> **Task item**
All pictures must be left out as you transcribe the lines from the first line of the data to the line containing "Yih, Facebook AI Research", both included.

======

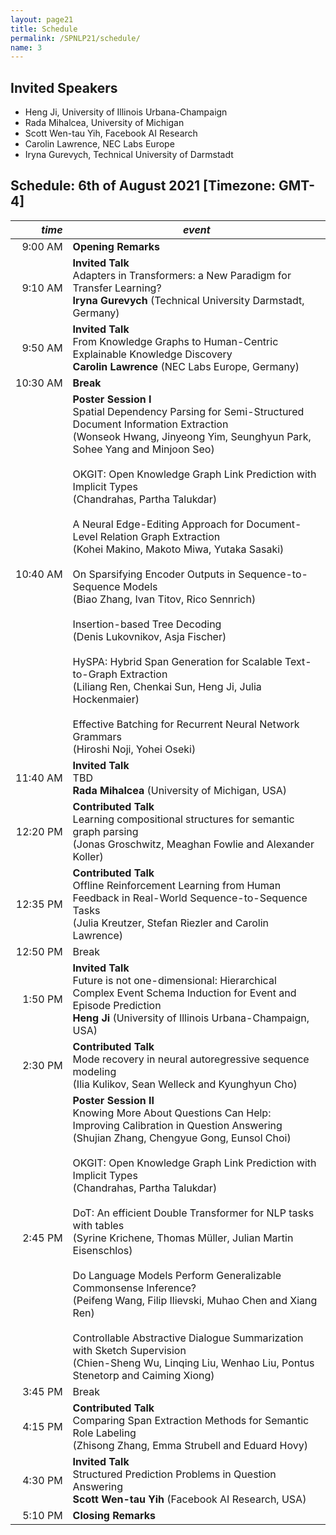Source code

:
 ```yaml
---
layout: page21
title: Schedule
permalink: /SPNLP21/schedule/
name: 3
---
```


## Invited Speakers

-   Heng Ji, University of Illinois Urbana-Champaign
-   Rada Mihalcea, University of Michigan 
-   Scott Wen-tau Yih, Facebook AI Research 
-   Carolin Lawrence, NEC Labs Europe 
-   Iryna Gurevych, Technical University of Darmstadt 

## Schedule: 6th of August 2021 [Timezone: GMT-4]

<div class="scheduletable" markdown="block">
  
|_time_| _event_|
|-----:|-------|
|  9:00&nbsp;AM | **Opening Remarks** |
|  9:10&nbsp;AM | **Invited Talk** <br/>Adapters in Transformers: a New Paradigm for Transfer Learning?<br/>**Iryna Gurevych** (Technical University Darmstadt, Germany) |
|  9:50&nbsp;AM | **Invited Talk** <br/>From Knowledge Graphs to Human-Centric Explainable Knowledge Discovery<br/>**Carolin Lawrence** (NEC Labs Europe, Germany) |
| 10:30&nbsp;AM |  **Break** |
| 10:40&nbsp;AM |  **Poster Session I** <br/> Spatial Dependency Parsing for Semi-Structured Document Information Extraction<br/> (Wonseok Hwang, Jinyeong Yim, Seunghyun Park, Sohee Yang and Minjoon Seo) <br/><br/> OKGIT: Open Knowledge Graph Link Prediction with Implicit Types <br/> (Chandrahas, Partha Talukdar) <br/><br/> A Neural Edge-Editing Approach for Document-Level Relation Graph Extraction	<br/> (Kohei Makino, Makoto Miwa, Yutaka Sasaki) <br/><br/> On Sparsifying Encoder Outputs in Sequence-to-Sequence Models <br/> (Biao Zhang, Ivan Titov, Rico Sennrich) <br/><br/> Insertion-based Tree Decoding	<br/>(Denis Lukovnikov, Asja Fischer) <br/><br/> HySPA: Hybrid Span Generation for Scalable Text-to-Graph Extraction<br/> (Liliang Ren, Chenkai Sun, Heng Ji, Julia Hockenmaier) <br/><br/> Effective Batching for Recurrent Neural Network Grammars	<br/> (Hiroshi Noji, Yohei Oseki)<br/> |
| 11:40&nbsp;AM | **Invited Talk**<br/>TBD<br/>**Rada Mihalcea** (University of Michigan, USA) |
| 12:20&nbsp;PM | **Contributed Talk**<br/>Learning compositional structures for semantic graph parsing<br/>(Jonas Groschwitz, Meaghan Fowlie and Alexander Koller)|
| 12:35&nbsp;PM | **Contributed Talk**<br/>Offline Reinforcement Learning from Human Feedback in Real-World Sequence-to-Sequence Tasks<br/>(Julia Kreutzer, Stefan Riezler and Carolin Lawrence) |
| 12:50&nbsp;PM |  Break |
|  1:50&nbsp;PM | **Invited Talk**<br/>Future is not one-dimensional: Hierarchical Complex Event Schema Induction for Event and Episode Prediction<br/>**Heng Ji** (University of Illinois Urbana-Champaign, USA) |
|  2:30&nbsp;PM | **Contributed Talk**<br/>Mode recovery in neural autoregressive sequence modeling<br/>(Ilia Kulikov, Sean Welleck and Kyunghyun Cho)|  
|  2:45&nbsp;PM | **Poster Session II** <br/> Knowing More About Questions Can Help: Improving Calibration in Question Answering <br/> (Shujian Zhang, Chengyue Gong, Eunsol Choi) <br/><br/> OKGIT: Open Knowledge Graph Link Prediction with Implicit Types <br/>	(Chandrahas, Partha Talukdar) <br/><br/> DoT: An efficient Double Transformer for NLP tasks with tables	<br/> (Syrine Krichene, Thomas Müller, Julian Martin Eisenschlos) <br/><br/> Do Language Models Perform Generalizable Commonsense Inference? <br/>	(Peifeng Wang, Filip Ilievski, Muhao Chen and Xiang Ren) <br/><br/> Controllable Abstractive Dialogue Summarization with Sketch Supervision	<br/> (Chien-Sheng Wu, Linqing Liu, Wenhao Liu, Pontus Stenetorp and Caiming Xiong)|
|  3:45&nbsp;PM |  Break |
|  4:15&nbsp;PM | **Contributed Talk**<br/>Comparing Span Extraction Methods for Semantic Role Labeling<br/>(Zhisong Zhang, Emma Strubell and Eduard Hovy) |
|  4:30&nbsp;PM | **Invited Talk**<br/>Structured Prediction Problems in Question Answering<br/>**Scott Wen-tau Yih** (Facebook AI Research, USA)  |
|  5:10&nbsp;PM | **Closing Remarks**  |

</div>
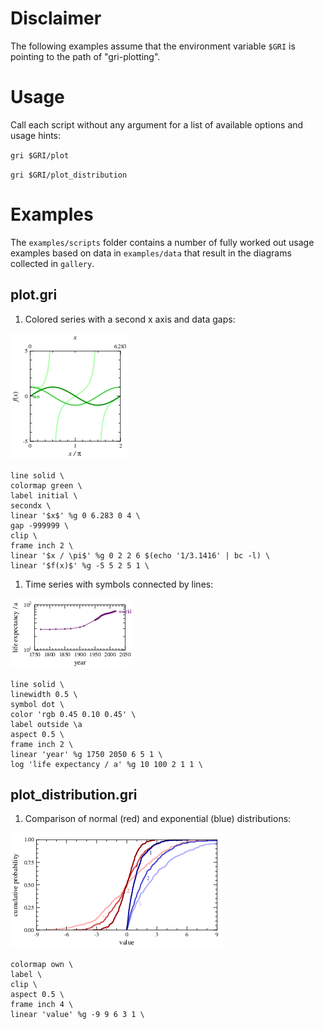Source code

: # Disclaimer
The following examples assume that the environment variable `$GRI` is pointing to the path of "gri-plotting".

# Usage

Call each script without any argument for a list of available options and usage hints:

`gri $GRI/plot`

`gri $GRI/plot_distribution`

# Examples

The `examples/scripts` folder contains a number of fully worked out usage examples based on data in `examples/data` that result in the diagrams collected in `gallery`.

## plot.gri

   1. Colored series with a second x axis and data gaps:
   
   [![gallery/harmonic_colormap](gallery/harmonic_colormap.png)](gallery/harmonic_colormap.pdf)

   ```
   line solid \
   colormap green \
   label initial \
   secondx \
   linear '$x$' %g 0 6.283 0 4 \
   gap -999999 \
   clip \
   frame inch 2 \
   linear '$x / \pi$' %g 0 2 2 6 $(echo '1/3.1416' | bc -l) \
   linear '$f(x)$' %g -5 5 2 5 1 \
   ```

   1. Time series with symbols connected by lines:
     
   [![gallery/GlobalLifeExpectancy](gallery/GlobalLifeExpectancy.png)](gallery/GlobalLifeExpectancy.pdf)
    
   ```
   line solid \
   linewidth 0.5 \
   symbol dot \
   color 'rgb 0.45 0.10 0.45' \
   label outside \a
   aspect 0.5 \
   frame inch 2 \
   linear 'year' %g 1750 2050 6 5 1 \
   log 'life expectancy / a' %g 10 100 2 1 1 \
   ```

## plot_distribution.gri

   1. Comparison of normal (red) and exponential (blue) distributions:
     
   [![gallery/distributions](gallery/distributions.png)](gallery/distributions.pdf)
    
   ```
   colormap own \
   label \
   clip \
   aspect 0.5 \
   frame inch 4 \
   linear 'value' %g -9 9 6 3 1 \
   ```

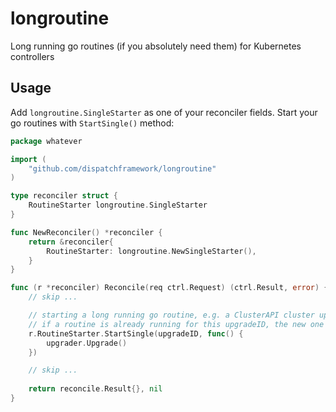 # longroutine
Long running go routines (if you absolutely need them) for Kubernetes controllers

## Usage

Add `longroutine.SingleStarter` as one of your reconciler fields. Start your go routines with `StartSingle()` method:

```go
package whatever

import (
	"github.com/dispatchframework/longroutine"
)

type reconciler struct {
	RoutineStarter longroutine.SingleStarter
}

func NewReconciler() *reconciler {
	return &reconciler{
		RoutineStarter: longroutine.NewSingleStarter(),
	}
}

func (r *reconciler) Reconcile(req ctrl.Request) (ctrl.Result, error) {
	// skip ...	

	// starting a long running go routine, e.g. a ClusterAPI cluster upgrade
	// if a routine is already running for this upgradeID, the new one will not be started
	r.RoutineStarter.StartSingle(upgradeID, func() {
		upgrader.Upgrade()
	})

	// skip ...
	
	return reconcile.Result{}, nil
}
```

======

> **Response**
Source code

:
 ```yaml
---
layout: page21
title: Schedule
permalink: /SPNLP21/schedule/
name: 3
---
```


## Invited Speakers

-   Heng Ji, University of Illinois Urbana-Champaign
-   Rada Mihalcea, University of Michigan 
-   Scott Wen-tau Yih, Facebook AI Research 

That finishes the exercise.